Case studies: associations supported by shared genes/proteins

We identified 68 drug-disease associations with shared genes/proteins, where disease-associated genes from OMIM¹⁷ and drug targets from KEGG²⁵ overlap, indicating potential drug repositioning opportunities⁴⁰ (Table S2). Of these, 16 were supported by clinical trials. Below, we highlight three representative case studies from Table 3, showcasing their biological grounding and clinical trial support.

Testosterone (KEGG ID: D00075) and Prostate Cancer (MIMID: 176807): Testosterone activates the androgen receptor (AR), driving prostate cancer proliferation. However, bipolar androgen therapy uses high-dose testosterone to disrupt AR signaling, offering a novel treatment for castration-resistant cases. Clinical trials, such as NCT04558866, confirm its therapeutic potential by demonstrating efficacy in advanced prostate cancer. The shared gene AR provides a strong biological basis for this association.
Argatroban (KEGG ID: D00181) and Ischemic Stroke (MIMID: 601367): Argatroban inhibits thrombin (F2), preventing clot propagation in ischemic stroke caused by thromboembolism. Trials like NCT03552354 validate its efficacy in reducing stroke progression, aligning with F2’s role in coagulation pathways. This association highlights the model’s ability to identify clinically relevant treatments.
Risperidone (KEGG ID: D00426) and Obsessive-Compulsive Disorder (OCD) (MIMID: 164230): Risperidone’s antagonism of the serotonin 5-HT2 A receptor (HTR2 A) enhances SSRI efficacy in treatment-resistant OCD. NCT00389493 demonstrates significant symptom improvement, supporting its off-label use. The shared gene HTR2 A underpins the biological rationale for this prediction.

These cases, detailed in Table 3 and Table S2, illustrate how our model’s predictions are supported by clinical trial evidence, demonstrating practical utility.

Table 3 A list of 10 out of 16 drug-disease associations supported by shared genes/proteins and clinical trials.

Full size table

Case studies: associations supported by shared pathways and protein complexes

Another indirect approach that can also support evidence for drug repositioning is based on shared protein complexes^41,42 or pathways^43,44,45,46 between a drug of interest and its candidate diseases.
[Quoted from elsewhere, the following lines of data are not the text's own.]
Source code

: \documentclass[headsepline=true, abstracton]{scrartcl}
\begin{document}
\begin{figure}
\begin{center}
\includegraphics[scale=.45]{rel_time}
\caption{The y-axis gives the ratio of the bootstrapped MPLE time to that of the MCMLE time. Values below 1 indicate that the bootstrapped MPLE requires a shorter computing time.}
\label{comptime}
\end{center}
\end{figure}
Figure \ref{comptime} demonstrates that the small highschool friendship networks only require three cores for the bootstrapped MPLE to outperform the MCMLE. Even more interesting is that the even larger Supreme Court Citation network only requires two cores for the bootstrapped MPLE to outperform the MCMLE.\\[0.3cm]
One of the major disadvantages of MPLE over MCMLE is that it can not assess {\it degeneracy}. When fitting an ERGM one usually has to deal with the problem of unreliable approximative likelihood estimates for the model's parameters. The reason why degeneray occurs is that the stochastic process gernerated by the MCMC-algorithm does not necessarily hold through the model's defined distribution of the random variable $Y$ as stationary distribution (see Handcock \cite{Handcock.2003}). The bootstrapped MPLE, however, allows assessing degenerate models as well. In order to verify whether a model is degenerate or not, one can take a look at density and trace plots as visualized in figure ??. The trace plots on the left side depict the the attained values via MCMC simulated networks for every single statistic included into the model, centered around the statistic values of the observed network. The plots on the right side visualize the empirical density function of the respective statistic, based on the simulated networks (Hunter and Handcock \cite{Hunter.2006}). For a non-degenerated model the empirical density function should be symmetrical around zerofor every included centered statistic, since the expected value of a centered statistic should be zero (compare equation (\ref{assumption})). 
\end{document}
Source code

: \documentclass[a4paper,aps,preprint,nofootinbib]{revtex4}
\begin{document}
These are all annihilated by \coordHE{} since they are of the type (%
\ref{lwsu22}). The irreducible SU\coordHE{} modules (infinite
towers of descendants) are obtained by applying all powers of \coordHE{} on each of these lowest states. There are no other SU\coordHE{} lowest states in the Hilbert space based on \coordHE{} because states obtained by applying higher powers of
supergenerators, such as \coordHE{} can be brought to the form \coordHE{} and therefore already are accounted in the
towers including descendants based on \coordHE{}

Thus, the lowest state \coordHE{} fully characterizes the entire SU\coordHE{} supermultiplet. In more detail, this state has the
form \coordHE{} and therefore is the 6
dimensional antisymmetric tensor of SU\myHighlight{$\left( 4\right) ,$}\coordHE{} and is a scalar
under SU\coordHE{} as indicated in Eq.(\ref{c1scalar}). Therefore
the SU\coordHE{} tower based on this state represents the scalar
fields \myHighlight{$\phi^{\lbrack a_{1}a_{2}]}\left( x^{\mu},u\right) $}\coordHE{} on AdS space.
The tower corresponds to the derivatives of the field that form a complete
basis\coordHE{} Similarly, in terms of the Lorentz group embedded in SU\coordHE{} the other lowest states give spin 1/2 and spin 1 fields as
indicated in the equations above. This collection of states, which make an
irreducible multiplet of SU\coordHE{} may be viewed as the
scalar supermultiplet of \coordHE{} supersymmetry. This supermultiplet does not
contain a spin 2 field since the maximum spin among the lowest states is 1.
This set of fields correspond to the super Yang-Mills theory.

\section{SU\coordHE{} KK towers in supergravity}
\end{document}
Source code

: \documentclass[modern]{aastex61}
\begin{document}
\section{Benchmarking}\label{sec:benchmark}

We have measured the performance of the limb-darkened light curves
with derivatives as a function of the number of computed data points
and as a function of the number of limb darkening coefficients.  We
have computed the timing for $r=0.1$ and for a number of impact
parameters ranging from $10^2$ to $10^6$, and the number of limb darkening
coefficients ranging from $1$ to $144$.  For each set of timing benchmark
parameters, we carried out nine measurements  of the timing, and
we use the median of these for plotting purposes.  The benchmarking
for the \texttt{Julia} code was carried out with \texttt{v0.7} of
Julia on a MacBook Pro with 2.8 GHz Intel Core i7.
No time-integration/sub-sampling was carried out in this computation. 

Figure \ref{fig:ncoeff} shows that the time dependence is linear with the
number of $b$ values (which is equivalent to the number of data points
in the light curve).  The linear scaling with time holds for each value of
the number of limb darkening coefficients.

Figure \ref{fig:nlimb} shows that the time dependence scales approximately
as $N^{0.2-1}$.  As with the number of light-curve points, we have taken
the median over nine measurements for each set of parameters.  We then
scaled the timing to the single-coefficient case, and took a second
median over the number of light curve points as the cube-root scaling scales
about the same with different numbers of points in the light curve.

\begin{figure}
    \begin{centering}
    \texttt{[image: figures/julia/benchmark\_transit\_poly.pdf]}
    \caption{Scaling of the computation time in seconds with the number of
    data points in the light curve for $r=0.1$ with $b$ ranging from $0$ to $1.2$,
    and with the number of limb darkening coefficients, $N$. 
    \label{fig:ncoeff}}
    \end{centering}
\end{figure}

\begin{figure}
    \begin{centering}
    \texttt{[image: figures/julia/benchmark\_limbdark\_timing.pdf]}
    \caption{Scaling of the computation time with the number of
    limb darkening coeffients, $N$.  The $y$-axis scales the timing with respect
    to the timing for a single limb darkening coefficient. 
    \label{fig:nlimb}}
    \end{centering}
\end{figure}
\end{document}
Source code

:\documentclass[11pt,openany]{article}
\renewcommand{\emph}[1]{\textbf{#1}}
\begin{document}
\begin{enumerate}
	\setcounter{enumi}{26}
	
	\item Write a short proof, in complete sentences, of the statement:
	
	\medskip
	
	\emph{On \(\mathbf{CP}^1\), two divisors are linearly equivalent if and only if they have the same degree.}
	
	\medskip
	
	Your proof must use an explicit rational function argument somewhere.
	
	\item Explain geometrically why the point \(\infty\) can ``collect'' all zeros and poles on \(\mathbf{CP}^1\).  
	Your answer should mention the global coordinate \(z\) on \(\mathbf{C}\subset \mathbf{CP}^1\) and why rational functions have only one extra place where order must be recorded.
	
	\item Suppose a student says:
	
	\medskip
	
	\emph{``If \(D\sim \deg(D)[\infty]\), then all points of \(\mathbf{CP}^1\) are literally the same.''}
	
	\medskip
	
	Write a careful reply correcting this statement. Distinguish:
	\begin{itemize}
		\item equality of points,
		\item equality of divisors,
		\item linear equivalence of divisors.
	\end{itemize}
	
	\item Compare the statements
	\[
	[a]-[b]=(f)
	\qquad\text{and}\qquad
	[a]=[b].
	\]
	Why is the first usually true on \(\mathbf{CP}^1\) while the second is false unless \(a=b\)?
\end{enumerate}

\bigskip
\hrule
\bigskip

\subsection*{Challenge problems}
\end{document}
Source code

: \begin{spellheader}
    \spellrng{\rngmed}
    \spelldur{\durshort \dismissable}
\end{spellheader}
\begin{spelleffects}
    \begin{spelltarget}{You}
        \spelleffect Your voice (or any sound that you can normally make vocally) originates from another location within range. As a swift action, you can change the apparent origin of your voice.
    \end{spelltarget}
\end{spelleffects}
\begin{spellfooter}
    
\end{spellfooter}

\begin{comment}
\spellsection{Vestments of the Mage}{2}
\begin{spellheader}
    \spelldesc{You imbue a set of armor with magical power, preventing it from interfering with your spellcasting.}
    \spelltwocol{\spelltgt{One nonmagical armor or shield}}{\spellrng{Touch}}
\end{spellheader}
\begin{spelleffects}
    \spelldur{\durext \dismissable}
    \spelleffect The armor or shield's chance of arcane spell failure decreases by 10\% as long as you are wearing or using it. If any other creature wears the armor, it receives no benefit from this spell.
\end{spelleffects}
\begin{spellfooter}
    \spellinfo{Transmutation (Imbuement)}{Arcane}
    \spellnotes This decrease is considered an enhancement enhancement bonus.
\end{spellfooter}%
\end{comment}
It has been proposed that the targeted protein complexes that drugs and diseases share can be used to estimate the possibility of a drug-disease association⁴⁷. Furthermore, a drug’s biological pathway may indicate the presence of a disease caused by its target. If targets of a drug and genes underlying a disease not currently treated by the drug are involved in the same pathway, it may indicate a promising association between the drug and the disease. Therefore, protein complexes or pathways that the drug of interest and its candidate diseases share could be exploited as evidence supporting drug repositioning. Here, we identified 1,064 and 84 drug-disease associations supported by shared KEGG pathways (Table S3) and CORUM⁴⁸ protein complexes (Table S4), respectively, with 73 supported by both (Tables S5). Of these, 30 were validated by clinical trials. Below, we present case studies for these nine associations from Table 4, each backed by shared molecular mechanisms and clinical evidence.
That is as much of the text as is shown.